The following official statement was written by Buddhist and Christian participants at the end of a very successful encounter at the Asirvanam Benedictine Monastery near Bangalore, India, from July 8 to13, 1998. The conference was organized by the Vatican’s Pontifical Council for Interreligious Dialogue (PCID) and was attended by its president, Cardinal Francis Arinze, along with the PCID secretary, Archbishop Michael Fitzgerald, and Fr. Machado, the PCID official for Asia. The conference proceedings will be published in the PCID journal, Pro Dialogo.

Buddhist participants included Ven. Dr. Yifa from Fokuangshan in Taiwan, Ven. Bhaddarita Panna Dipa from the World Buddhist Meditation Center in Myanmar, Ven. Geshe D. Namgyal from the Drepung Loseling Monastery representing His Holiness the Dalai Lama, Dr. Asanga Tilakratne of the Institute of Pali and Buddhist Studies in Sri Lanka, Dr. Michio Shinozaki, dean of the Rissho Kosei-Kai Seminary in Japan, and Prof. Yasuaki Nara of Komazawa University in Japan.

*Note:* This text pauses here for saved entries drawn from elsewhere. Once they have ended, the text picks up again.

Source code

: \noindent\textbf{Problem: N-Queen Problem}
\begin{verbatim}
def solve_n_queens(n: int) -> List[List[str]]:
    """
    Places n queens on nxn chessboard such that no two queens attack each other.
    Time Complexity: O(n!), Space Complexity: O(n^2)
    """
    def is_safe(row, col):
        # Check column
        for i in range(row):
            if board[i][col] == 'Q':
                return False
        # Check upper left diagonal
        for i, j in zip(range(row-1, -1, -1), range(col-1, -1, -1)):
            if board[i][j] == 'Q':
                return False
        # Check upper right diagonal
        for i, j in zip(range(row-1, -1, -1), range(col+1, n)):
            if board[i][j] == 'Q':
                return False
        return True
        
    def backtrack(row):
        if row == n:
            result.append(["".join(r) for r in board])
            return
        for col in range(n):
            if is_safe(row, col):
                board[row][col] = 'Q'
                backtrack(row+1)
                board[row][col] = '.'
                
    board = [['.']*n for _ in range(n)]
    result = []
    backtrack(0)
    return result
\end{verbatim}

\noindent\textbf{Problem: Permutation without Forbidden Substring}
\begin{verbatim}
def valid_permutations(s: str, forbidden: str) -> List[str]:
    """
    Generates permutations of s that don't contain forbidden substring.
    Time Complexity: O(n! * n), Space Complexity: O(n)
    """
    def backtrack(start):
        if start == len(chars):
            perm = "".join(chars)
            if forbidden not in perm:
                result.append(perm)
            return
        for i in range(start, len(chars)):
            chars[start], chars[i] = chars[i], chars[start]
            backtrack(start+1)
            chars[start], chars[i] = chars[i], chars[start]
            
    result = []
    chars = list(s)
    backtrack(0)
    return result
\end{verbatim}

Christian participants included Fr. Franco Sottocomola of the Seimeizen Center for Interreligious Dialogue in Japan, Fr. Valence Mendis of the National Seminary in Sri Lanka, Fr. Augustine Okumuru, OCD, of Japan, Prof. Donald W. Mitchell of Purdue University, Sr. Iona Misquitta, OSB, and Sr. Teresita D’Silva, OSB, both of the Shanti Nilayam Abbey in Bangalore, and Prof. Michael Fuss of the Gregorian University in Rome.

Concluding Statement

  1. 1. The Pontifical Council for Interreligious Dialogue organized its second international colloquium at the Asirvanam Benedictine Monastery in Bangalore, India, from July 8 to 13, 1998. A small number of Buddhists and Christians from India, Tibet/India, Korea, Japan, Taiwan, Sri Lanka, Myanmar, Italy, Germany, Switzerland, and the United States were invited for a dialogue on the theme of “Word and Silence in Buddhist and Christian Traditions.” This event encounter was in response to a desire expressed at the Pontifical Council’s First Colloquium that was held from July 31 to August 4, 1995, at the Fo Kuang Shan Buddhist Monastery in Kaohsiung, Taiwan. At the end of that first dialogue, the participants expressed the desire to [End Page 187] meet again in a Christian monastery in order to contribute to the deepening of the modern encounter between Buddhism and Christianity.

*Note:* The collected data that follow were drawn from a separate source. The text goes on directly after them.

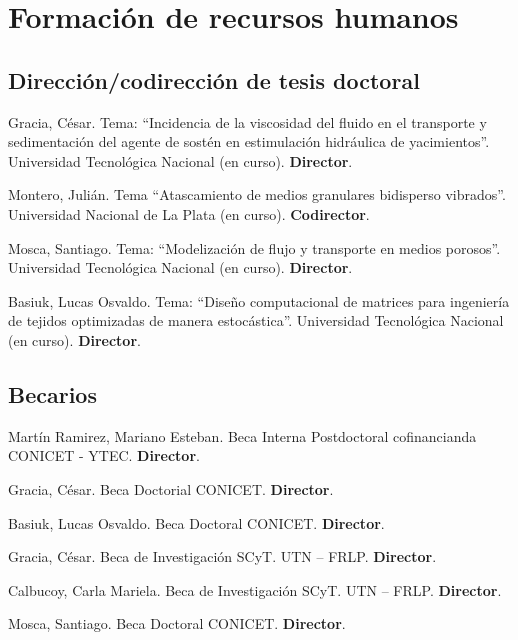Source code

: \section{Formación de recursos humanos}

\subsection{Dirección/codirección de tesis doctoral}

 Gracia, César. Tema: ``Incidencia de la viscosidad del fluido en el transporte y sedimentación del agente de sostén en estimulación hidráulica de yacimientos''. Universidad Tecnológica Nacional (en curso). \textbf{Director}.

 Montero, Julián. Tema ``Atascamiento de medios granulares bidisperso vibrados''. Universidad Nacional de La Plata (en curso). \textbf{Codirector}.

 Mosca, Santiago. Tema: ``Modelización de flujo y transporte en medios porosos''. Universidad Tecnológica Nacional (en curso). \textbf{Director}.

 Basiuk, Lucas Osvaldo. Tema: ``Diseño computacional de matrices para ingeniería de tejidos optimizadas de manera estocástica''. Universidad Tecnológica Nacional  (en curso). \textbf{Director}.

\subsection{Becarios}
     Martín Ramirez, Mariano Esteban. Beca Interna Postdoctoral cofinancianda CONICET - YTEC. \textbf{Director}.

     Gracia, César. Beca Doctorial CONICET. \textbf{Director}.

     Basiuk, Lucas Osvaldo. Beca Doctoral CONICET. \textbf{Director}.

     Gracia, César. Beca de Investigación SCyT. UTN -- FRLP. \textbf{Director}.

     Calbucoy, Carla Mariela. Beca de Investigación SCyT. UTN -- FRLP. \textbf{Director}.

     Mosca, Santiago. Beca Doctoral CONICET. \textbf{Director}.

  2. 2. The agenda of the meeting included four major topics: Buddhist Enlightenment and Christian Revelation, Sacred Texts in the Buddhist and Christian Traditions, Meditation and Contemplation in Buddhism and Christianity, and Anatta/ Sunyata and Kenosis. The papers were presented on these four topics in a way that fostered the dialogue process itself. In this process, all participants shared and explored their views of the place of word and silence in their respective traditions leading to a greater sense of mutual understanding and appreciation. This meeting proceeded by each side expressing what its own traditions believe, teach, and celebrate. The following points indicate some of the areas that were explored in the dialogue.

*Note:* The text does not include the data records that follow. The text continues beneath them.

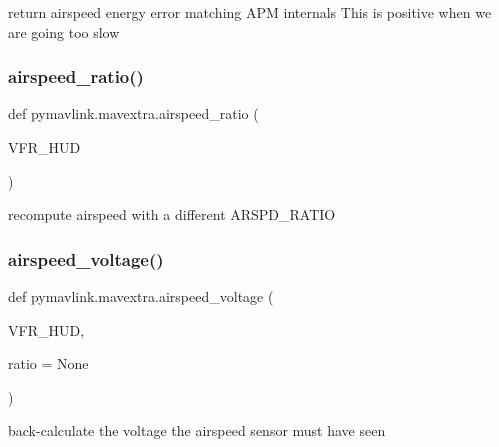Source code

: \begin{DoxyVerb}return airspeed energy error matching APM internals
This is positive when we are going too slow
\end{DoxyVerb}
 \mbox{\label{namespacepymavlink_1_1mavextra_a9bc2701bc2b4da0a2e4ee303c7cecf65}} 
\subsubsection{\texorpdfstring{airspeed\+\_\+ratio()}{airspeed\_ratio()}}
{\footnotesize\ttfamily def pymavlink.\+mavextra.\+airspeed\+\_\+ratio (\begin{DoxyParamCaption}\item[{}]{V\+F\+R\+\_\+\+H\+UD }\end{DoxyParamCaption})}

\begin{DoxyVerb}recompute airspeed with a different ARSPD_RATIO\end{DoxyVerb}
 \mbox{\label{namespacepymavlink_1_1mavextra_a7e374b6fd195ee7b8efbffb17cbf84b7}} 
\subsubsection{\texorpdfstring{airspeed\+\_\+voltage()}{airspeed\_voltage()}}
{\footnotesize\ttfamily def pymavlink.\+mavextra.\+airspeed\+\_\+voltage (\begin{DoxyParamCaption}\item[{}]{V\+F\+R\+\_\+\+H\+UD,  }\item[{}]{ratio = {\ttfamily None} }\end{DoxyParamCaption})}

\begin{DoxyVerb}back-calculate the voltage the airspeed sensor must have seen\end{DoxyVerb}
 \mbox{\label{namespacepymavlink_1_1mavextra_abb4bb839562172e4585d794e68856b14}}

  3. 3. The authority of the early sacred Buddhist texts was decided during the six great Buddhist Councils called for at different periods of time by the Buddha’s disciples after passing into Parinirvana. Theravada Buddhism accepts only the teachings of the Buddha that were declared authoritative during these councils. This early canon includes the discourses of the Buddha (Sutta), the rules for the monastic order (Vinaya), and the higher philosophical teachings (Abhidhamma). While Mahayana Buddhism accepts this early canon, it also accepts and emphasizes other sacred texts, called Sutras, which they believe were also taught by the Buddha. Within Mahayana there arose another tradition called Vajrayana that accepts the canons of both Theravada and Mahayana and adds a new literature called the Tantras, which present Buddhist esoteric teachings. Common to these traditions are the precepts for living the teachings of the Buddha and the authoritative commentaries of the particular traditions. These sacred texts describe the path that leads to the liberation from suffering and the nature and qualities of that supreme condition.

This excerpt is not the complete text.